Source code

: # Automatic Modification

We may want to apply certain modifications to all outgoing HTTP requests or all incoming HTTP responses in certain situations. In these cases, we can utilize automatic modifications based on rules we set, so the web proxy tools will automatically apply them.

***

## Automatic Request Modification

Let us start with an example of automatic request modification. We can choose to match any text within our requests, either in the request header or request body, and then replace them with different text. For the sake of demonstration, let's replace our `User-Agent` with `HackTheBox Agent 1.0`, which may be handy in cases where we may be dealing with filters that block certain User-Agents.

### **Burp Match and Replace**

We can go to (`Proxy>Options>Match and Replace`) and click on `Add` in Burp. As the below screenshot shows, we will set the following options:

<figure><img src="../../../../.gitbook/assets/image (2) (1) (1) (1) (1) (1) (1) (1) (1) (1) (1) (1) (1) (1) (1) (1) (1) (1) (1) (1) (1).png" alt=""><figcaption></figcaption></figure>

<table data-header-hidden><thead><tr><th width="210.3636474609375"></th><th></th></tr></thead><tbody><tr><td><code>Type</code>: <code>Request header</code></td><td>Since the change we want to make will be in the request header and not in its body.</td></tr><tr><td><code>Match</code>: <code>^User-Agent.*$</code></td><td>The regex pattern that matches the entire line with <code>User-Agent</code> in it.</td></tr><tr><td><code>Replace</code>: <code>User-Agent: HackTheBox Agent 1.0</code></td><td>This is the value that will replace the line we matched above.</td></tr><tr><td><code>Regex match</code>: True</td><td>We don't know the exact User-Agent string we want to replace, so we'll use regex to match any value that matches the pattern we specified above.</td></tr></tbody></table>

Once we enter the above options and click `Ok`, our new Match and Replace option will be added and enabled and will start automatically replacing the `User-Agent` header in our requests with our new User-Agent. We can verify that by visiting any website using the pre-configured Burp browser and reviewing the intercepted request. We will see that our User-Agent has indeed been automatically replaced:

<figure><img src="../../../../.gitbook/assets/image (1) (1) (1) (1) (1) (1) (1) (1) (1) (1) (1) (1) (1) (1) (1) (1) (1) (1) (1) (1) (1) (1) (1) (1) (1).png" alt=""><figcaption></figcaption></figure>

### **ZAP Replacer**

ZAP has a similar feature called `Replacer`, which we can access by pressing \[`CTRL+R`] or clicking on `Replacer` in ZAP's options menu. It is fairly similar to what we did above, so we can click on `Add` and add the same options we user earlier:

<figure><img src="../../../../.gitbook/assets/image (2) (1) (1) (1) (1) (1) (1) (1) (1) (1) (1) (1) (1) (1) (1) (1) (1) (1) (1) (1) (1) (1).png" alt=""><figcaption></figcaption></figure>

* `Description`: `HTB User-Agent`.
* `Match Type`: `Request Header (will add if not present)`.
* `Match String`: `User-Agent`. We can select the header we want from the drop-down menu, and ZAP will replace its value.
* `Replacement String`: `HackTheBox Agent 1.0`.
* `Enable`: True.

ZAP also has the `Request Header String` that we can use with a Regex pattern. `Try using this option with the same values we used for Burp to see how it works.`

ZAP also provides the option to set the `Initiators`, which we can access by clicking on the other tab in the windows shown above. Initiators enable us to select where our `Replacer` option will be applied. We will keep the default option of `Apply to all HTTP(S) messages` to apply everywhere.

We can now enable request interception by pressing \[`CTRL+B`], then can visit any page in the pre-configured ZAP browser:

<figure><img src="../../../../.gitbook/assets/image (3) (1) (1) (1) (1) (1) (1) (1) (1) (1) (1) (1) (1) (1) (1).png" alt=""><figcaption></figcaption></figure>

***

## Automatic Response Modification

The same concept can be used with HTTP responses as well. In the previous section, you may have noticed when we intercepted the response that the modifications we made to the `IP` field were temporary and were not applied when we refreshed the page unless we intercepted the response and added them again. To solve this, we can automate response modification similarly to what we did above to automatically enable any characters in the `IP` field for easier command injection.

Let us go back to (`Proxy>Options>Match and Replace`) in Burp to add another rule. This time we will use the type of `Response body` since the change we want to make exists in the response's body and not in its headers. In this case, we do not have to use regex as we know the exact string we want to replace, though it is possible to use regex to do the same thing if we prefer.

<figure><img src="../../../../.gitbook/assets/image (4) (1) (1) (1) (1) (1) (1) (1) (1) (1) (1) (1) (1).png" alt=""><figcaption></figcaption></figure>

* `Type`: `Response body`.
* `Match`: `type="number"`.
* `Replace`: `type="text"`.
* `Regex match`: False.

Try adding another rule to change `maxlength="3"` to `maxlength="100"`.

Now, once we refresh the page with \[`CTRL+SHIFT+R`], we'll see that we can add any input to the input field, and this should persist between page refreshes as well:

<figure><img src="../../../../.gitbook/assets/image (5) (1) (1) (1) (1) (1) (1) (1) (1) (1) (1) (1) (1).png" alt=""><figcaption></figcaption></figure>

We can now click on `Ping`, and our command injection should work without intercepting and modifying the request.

========================

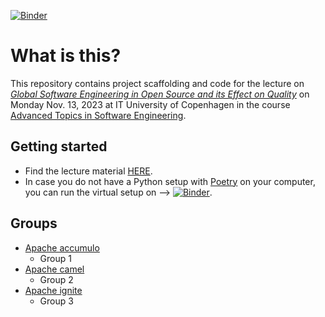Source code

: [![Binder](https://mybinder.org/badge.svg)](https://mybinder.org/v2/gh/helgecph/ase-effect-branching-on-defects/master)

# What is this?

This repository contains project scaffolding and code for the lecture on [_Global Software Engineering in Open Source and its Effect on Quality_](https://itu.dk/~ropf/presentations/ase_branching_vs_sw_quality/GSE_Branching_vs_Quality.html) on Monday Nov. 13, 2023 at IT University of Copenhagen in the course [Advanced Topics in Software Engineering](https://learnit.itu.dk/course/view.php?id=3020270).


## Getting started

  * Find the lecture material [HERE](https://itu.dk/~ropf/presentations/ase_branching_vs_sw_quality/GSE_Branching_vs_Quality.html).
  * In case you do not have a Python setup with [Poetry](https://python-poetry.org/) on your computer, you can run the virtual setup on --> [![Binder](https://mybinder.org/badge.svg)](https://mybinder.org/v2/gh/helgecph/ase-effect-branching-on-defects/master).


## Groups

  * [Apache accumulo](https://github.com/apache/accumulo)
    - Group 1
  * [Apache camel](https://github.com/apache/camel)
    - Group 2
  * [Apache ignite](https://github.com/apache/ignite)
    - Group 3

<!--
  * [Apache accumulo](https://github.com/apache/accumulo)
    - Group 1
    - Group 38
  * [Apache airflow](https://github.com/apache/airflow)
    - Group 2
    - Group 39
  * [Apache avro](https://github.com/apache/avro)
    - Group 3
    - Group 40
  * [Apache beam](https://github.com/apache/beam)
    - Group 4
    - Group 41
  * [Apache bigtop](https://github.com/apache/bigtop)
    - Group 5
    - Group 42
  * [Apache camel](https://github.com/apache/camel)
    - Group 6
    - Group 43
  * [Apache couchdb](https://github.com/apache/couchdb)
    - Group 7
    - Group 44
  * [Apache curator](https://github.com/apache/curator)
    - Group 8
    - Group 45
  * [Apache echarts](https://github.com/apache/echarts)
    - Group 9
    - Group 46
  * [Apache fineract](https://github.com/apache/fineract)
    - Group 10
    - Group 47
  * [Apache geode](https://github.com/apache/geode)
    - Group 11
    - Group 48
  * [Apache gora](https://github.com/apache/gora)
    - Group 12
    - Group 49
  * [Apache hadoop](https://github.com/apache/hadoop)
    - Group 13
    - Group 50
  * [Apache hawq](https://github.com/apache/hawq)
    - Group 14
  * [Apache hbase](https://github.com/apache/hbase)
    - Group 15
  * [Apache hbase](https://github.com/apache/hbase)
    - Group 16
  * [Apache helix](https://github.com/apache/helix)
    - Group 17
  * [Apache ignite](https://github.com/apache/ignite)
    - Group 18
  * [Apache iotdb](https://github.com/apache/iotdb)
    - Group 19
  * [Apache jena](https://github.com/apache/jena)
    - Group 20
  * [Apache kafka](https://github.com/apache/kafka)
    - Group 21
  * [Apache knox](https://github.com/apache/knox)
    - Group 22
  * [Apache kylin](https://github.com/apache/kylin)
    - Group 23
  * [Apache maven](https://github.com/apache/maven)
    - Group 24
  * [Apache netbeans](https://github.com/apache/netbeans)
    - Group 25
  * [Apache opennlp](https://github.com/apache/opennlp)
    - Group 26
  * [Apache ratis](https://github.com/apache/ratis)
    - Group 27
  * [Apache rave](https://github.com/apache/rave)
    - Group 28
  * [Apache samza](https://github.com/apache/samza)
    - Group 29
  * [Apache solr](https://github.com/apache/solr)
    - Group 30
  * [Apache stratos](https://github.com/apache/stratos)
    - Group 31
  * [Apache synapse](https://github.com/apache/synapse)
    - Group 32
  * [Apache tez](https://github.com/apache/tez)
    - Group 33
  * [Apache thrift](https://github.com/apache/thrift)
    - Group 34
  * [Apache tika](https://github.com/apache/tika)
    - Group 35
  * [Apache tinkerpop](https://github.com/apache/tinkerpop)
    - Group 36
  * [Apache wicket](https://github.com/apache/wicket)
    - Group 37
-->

========================

= To do =
Return a copy of each line of the material that holds the word "page".

= Result for this task =
We can now enable request interception by pressing \[`CTRL+B`], then can visit any page in the pre-configured ZAP browser:
The same concept can be used with HTTP responses as well. In the previous section, you may have noticed when we intercepted the response that the modifications we made to the `IP` field were temporary and were not applied when we refreshed the page unless we intercepted the response and added them again. To solve this, we can automate response modification similarly to what we did above to automatically enable any characters in the `IP` field for easier command injection.
Now, once we refresh the page with \[`CTRL+SHIFT+R`], we'll see that we can add any input to the input field, and this should persist between page refreshes as well:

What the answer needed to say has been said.